Activity:
For the data below, the lines that hold "textbf" should be counted; only the resulting number is expected.

Data entries:
*** Begin section ***
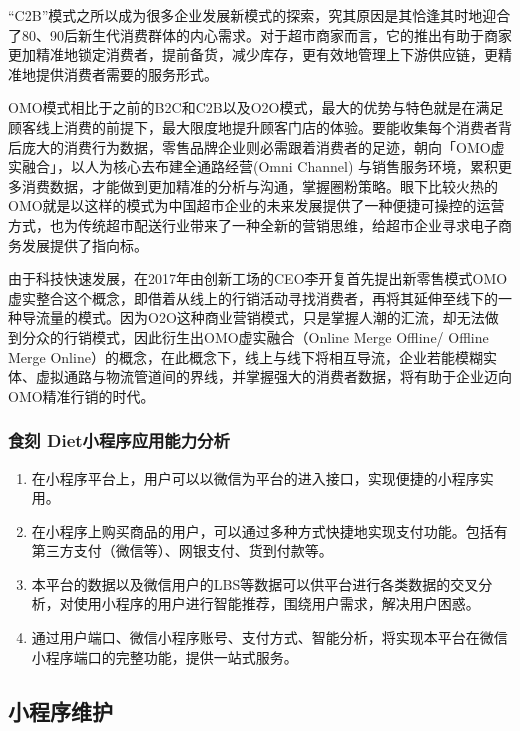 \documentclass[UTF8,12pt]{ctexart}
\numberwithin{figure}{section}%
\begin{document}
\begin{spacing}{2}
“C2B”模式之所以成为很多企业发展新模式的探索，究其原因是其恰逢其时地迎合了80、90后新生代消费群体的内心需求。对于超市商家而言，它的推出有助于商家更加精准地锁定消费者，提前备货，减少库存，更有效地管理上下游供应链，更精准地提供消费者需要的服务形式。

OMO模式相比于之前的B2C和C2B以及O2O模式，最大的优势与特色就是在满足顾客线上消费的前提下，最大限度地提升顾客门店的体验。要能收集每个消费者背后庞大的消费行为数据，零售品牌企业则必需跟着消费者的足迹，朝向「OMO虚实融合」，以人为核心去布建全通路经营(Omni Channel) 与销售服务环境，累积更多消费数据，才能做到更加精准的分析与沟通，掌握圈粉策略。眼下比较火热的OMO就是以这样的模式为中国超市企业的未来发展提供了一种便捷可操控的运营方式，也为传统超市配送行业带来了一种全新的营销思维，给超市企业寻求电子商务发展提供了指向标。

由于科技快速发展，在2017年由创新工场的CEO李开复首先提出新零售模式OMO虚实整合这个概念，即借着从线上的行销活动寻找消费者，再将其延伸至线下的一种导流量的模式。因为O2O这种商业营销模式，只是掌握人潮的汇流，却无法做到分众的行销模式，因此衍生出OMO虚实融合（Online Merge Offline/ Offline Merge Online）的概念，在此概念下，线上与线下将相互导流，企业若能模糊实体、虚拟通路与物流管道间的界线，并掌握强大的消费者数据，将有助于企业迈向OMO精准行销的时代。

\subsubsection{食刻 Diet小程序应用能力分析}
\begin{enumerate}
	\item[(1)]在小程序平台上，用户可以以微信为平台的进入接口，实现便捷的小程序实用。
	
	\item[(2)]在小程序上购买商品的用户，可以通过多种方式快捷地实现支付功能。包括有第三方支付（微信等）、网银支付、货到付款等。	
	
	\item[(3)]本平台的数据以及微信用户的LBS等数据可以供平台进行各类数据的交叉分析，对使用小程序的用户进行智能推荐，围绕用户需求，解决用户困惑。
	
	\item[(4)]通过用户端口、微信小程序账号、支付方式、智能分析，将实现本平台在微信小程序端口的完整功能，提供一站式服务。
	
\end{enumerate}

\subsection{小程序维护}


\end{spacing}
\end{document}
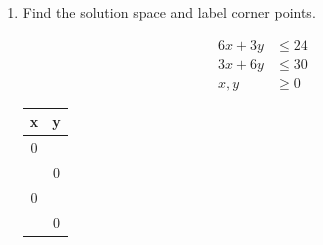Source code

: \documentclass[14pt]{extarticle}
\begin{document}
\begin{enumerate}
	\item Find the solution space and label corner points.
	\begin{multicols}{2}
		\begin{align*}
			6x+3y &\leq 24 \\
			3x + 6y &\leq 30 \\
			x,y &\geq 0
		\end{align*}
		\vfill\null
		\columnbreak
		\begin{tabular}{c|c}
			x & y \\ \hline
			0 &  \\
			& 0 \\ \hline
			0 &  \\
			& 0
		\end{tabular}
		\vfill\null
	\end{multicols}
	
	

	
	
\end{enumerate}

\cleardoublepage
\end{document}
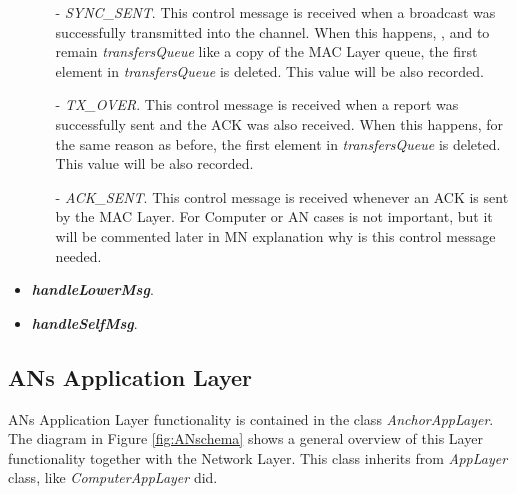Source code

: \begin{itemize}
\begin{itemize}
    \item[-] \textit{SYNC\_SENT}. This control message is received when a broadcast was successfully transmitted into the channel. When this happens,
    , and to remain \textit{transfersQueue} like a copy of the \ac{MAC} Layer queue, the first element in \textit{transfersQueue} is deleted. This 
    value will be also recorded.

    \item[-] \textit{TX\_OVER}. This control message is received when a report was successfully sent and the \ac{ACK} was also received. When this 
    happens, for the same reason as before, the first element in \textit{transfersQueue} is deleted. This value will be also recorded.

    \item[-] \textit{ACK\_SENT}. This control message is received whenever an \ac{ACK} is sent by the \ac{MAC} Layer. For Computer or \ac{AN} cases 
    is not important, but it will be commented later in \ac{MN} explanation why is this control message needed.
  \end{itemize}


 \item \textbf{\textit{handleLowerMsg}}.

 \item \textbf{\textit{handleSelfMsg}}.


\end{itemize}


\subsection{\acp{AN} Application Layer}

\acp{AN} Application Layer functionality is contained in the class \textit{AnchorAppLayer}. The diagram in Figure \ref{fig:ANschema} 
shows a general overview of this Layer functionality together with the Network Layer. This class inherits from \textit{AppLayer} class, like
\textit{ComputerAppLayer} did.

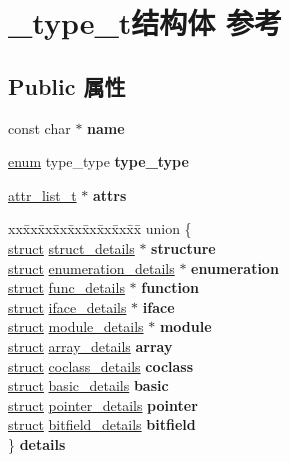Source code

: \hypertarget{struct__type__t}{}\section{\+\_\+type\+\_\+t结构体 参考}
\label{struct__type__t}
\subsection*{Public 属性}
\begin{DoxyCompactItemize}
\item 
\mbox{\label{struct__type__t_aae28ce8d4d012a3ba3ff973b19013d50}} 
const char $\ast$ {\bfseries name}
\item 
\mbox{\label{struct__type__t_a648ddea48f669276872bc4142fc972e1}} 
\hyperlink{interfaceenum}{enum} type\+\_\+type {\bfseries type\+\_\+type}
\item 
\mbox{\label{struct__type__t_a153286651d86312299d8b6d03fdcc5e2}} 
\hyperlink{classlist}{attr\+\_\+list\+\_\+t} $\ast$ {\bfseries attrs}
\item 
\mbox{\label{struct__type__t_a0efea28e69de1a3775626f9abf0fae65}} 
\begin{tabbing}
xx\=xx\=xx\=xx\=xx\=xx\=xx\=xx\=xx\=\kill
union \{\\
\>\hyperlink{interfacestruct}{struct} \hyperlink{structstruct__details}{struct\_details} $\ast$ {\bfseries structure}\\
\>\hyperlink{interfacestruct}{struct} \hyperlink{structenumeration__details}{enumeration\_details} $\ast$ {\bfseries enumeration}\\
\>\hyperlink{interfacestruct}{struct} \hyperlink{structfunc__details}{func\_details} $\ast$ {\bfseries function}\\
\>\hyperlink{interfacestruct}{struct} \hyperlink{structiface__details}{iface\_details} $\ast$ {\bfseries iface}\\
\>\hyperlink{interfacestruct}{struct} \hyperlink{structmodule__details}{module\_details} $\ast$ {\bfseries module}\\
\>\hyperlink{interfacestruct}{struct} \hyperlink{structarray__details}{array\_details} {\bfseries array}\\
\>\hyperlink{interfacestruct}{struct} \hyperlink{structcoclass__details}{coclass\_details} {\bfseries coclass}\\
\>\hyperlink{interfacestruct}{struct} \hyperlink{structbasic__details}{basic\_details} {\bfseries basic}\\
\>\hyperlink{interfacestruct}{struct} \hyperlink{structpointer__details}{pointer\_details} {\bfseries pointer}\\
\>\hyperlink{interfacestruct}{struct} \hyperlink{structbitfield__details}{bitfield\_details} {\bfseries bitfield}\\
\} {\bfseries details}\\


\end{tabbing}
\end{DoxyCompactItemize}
*** End section ***
Solution:
2